Overall, CQ Roll Call's annual vote studies found that members of the House and Senate combined took positions on 97.5 percent of votes taken last year, the same as the record set in 2021, when Congress broke the previous record of 96.9 percent set in 2015.
Senate participation dipped, but the overall congressional rate did not because the House took 100 more votes than in 2021 and maintained a rate of 97.8 percent of members casting votes. The 22 percent increase over the number of House votes taken in 2021 was also an anomaly, marking the first time in 30 years that the number of votes increased in an election year.
Molly Reynolds, a senior fellow at the Brookings Institution, said it was not unusual to throw a high number of votes into the queue during the waning days of unified government, but "the existence of proxy voting did provide leaders in the House a little bit more flexibility on some votes than they would have had otherwise."
Proxy voting — empowering members to designate a colleague to vote on their behalf — was adopted in early 2020 as an emergency measure over Republican opposition in response to the deadly COVID-19 global pandemic spreading largely unchecked.
By 2022, the pandemic had receded, but proxy voting was more popular than ever, and it drove the House's record level of participation.
Though Republicans still opposed the process, most utilized the proxy option.
Before proxy voting, nearly every Congress saw participation rates drop because of a handful of members who missed numerous votes for health reasons.
In 2022, however, proxy voting allowed members like Rep. A. Donald McEachin, D-Va., who was battling late-stage cancer, to weigh in on every vote called. McEachin cast his last recorded vote via proxy less than two weeks before his death in late November.
The expansion in proxy voting since 2020 wasn't limited to the growing number of members utilizing it.
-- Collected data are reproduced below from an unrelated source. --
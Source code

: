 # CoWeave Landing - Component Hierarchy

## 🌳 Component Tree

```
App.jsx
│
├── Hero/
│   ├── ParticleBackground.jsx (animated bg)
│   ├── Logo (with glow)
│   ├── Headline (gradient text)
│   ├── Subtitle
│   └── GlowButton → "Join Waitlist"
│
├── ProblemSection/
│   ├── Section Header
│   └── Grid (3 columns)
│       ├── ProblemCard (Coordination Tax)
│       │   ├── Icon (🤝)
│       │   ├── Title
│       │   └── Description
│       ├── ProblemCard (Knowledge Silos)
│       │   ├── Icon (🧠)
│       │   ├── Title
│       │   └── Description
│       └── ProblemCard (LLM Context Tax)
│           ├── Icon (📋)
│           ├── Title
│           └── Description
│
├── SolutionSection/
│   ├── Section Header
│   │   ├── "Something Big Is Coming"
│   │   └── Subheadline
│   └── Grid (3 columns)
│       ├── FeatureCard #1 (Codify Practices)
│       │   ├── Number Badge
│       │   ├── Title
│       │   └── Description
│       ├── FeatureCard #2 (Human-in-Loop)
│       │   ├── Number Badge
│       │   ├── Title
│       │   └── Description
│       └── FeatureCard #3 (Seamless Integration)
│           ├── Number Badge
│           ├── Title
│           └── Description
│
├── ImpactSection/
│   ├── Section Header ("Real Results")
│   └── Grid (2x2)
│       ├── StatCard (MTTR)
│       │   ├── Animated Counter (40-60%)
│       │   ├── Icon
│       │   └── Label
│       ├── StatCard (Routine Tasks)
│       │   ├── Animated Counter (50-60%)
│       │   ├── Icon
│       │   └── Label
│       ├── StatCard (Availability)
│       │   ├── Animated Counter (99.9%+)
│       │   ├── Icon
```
It also applied to when it was used.
To authorize someone else to vote in their name, members still had to say they could not be there because of the pandemic health emergency, even though vaccines were widely available in 2022. But that language became essentially boilerplate as members spent time on everything from non-COVID health emergencies to personal obligations and even political functions without missing votes, said Reynolds.
After winning control of the chamber in the November elections, Republicans confirmed proxy voting would end with the 117th Congress. Its use by House members ended with a bang, however, with a record high 226 members voting by proxy on the final vote in December 2022.
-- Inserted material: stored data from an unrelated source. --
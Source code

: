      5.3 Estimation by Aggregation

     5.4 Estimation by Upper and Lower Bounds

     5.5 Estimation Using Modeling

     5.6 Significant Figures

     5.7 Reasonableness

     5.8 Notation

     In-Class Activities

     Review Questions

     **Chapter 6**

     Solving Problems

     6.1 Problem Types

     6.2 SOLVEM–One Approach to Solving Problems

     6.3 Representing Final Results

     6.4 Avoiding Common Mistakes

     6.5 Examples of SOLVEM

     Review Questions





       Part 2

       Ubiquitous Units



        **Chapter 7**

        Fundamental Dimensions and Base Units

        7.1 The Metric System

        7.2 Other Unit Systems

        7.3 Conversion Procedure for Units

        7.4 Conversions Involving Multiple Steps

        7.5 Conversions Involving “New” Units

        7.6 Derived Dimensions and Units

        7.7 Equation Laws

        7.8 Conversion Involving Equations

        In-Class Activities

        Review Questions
The final tally shows 42 members — 29 Democrats and 13 Republicans — weighed in on all 548 yea or nay roll call votes in the House. All but four of them (all Republicans) utilized proxies at some point in 2022.
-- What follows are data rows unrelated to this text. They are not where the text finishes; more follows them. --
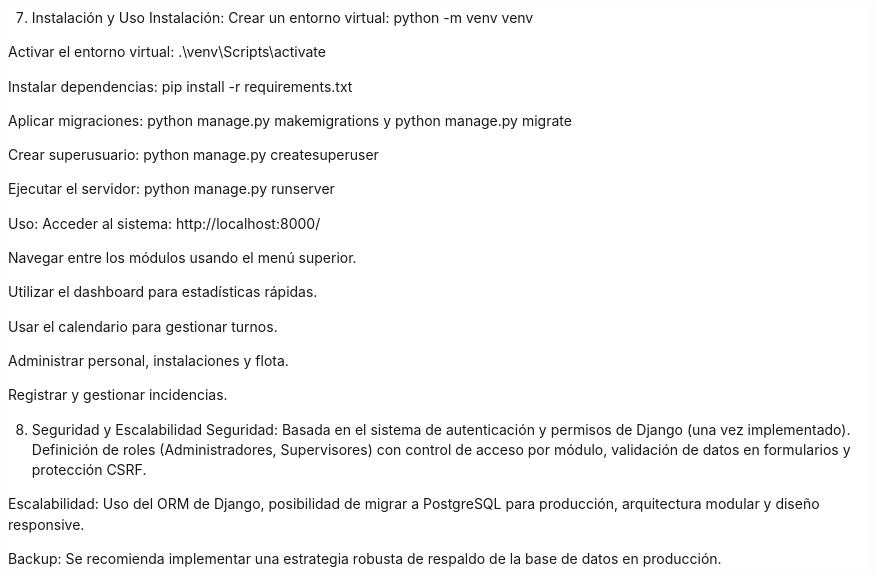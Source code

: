 7. Instalación y Uso
Instalación:
Crear un entorno virtual: python -m venv venv

Activar el entorno virtual: .\venv\Scripts\activate

Instalar dependencias: pip install -r requirements.txt

Aplicar migraciones: python manage.py makemigrations y python manage.py migrate

Crear superusuario: python manage.py createsuperuser

Ejecutar el servidor: python manage.py runserver

Uso:
Acceder al sistema: http://localhost:8000/

Navegar entre los módulos usando el menú superior.

Utilizar el dashboard para estadísticas rápidas.

Usar el calendario para gestionar turnos.

Administrar personal, instalaciones y flota.

Registrar y gestionar incidencias.

8. Seguridad y Escalabilidad
Seguridad: Basada en el sistema de autenticación y permisos de Django (una vez implementado). Definición de roles (Administradores, Supervisores) con control de acceso por módulo, validación de datos en formularios y protección CSRF.

Escalabilidad: Uso del ORM de Django, posibilidad de migrar a PostgreSQL para producción, arquitectura modular y diseño responsive.

Backup: Se recomienda implementar una estrategia robusta de respaldo de la base de datos en producción.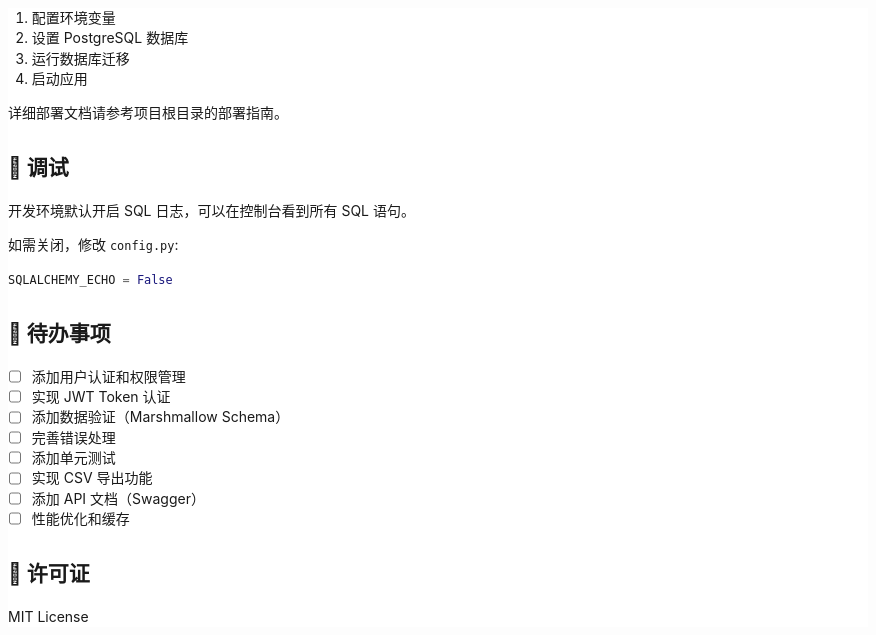 1. 配置环境变量
2. 设置 PostgreSQL 数据库
3. 运行数据库迁移
4. 启动应用

详细部署文档请参考项目根目录的部署指南。

## 🐛 调试

开发环境默认开启 SQL 日志，可以在控制台看到所有 SQL 语句。

如需关闭，修改 `config.py`:

```python
SQLALCHEMY_ECHO = False
```

## 📝 待办事项

- [ ] 添加用户认证和权限管理
- [ ] 实现 JWT Token 认证
- [ ] 添加数据验证（Marshmallow Schema）
- [ ] 完善错误处理
- [ ] 添加单元测试
- [ ] 实现 CSV 导出功能
- [ ] 添加 API 文档（Swagger）
- [ ] 性能优化和缓存

## 📄 许可证

MIT License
On the Senate side (where proxy voting was not allowed), only four senators — one Democrat and three Republicans — voted in all 421 of their chamber's recorded floor votes.
Unlike the House, the Senate kept to the election-year trend and took fewer votes last year than in 2021, a decline from 528 to 421. The last time the Senate took more votes in a two-year Congress was in the 92nd Congress in 1971 and 1972. And the participation rate for the 117th was over 96 percent, compared to 81 percent in the 92nd.
The 117th Congress marked the first time the House's participation rate exceeded that of the Senate in an election year since 1980.
Most missed Senate votes came from senators who were retiring or dealing with personal health issues.
While departing House members could cast votes by proxy as they packed up their offices, senators checking out early had to make a clean break.
After announcing his retirement, Sen. Richard M. Burr, R-N.C., gave his farewell-to-the-Senate speech on Dec. 14. He missed all but one of his remaining votes.
New Mexico Democrat Ben Ray Luján, who had suffered a stroke in January 2022, cast votes 82.7 percent of the time for the year. While the Senate did not take up a form of proxy voting procedures, Sen. Mike Rounds, R-S.D., paired his vote with Luján’s, changing his "no" vote to "present" on a confirmation vote for Robert Califf to lead the Food and Drug Administration.
Pairing is a procedure whereby one senator votes present so the absence of a colleague with an opposing stance does not affect the approval or rejection of a bill or nomination. Since Rounds and Luján had opposing positions, the votes for and against were effectively both lowered by a single vote, and the outcome wasn't affected by Luján's absence.
Rounds missed the most votes out of any senator in 2021, when his wife died after a lengthy battle with cancer. He told CQ Roll Call that he chose to pair with Luján because it's "simply a way to allow people to still have a life. Things happen, people get sick, they have funerals."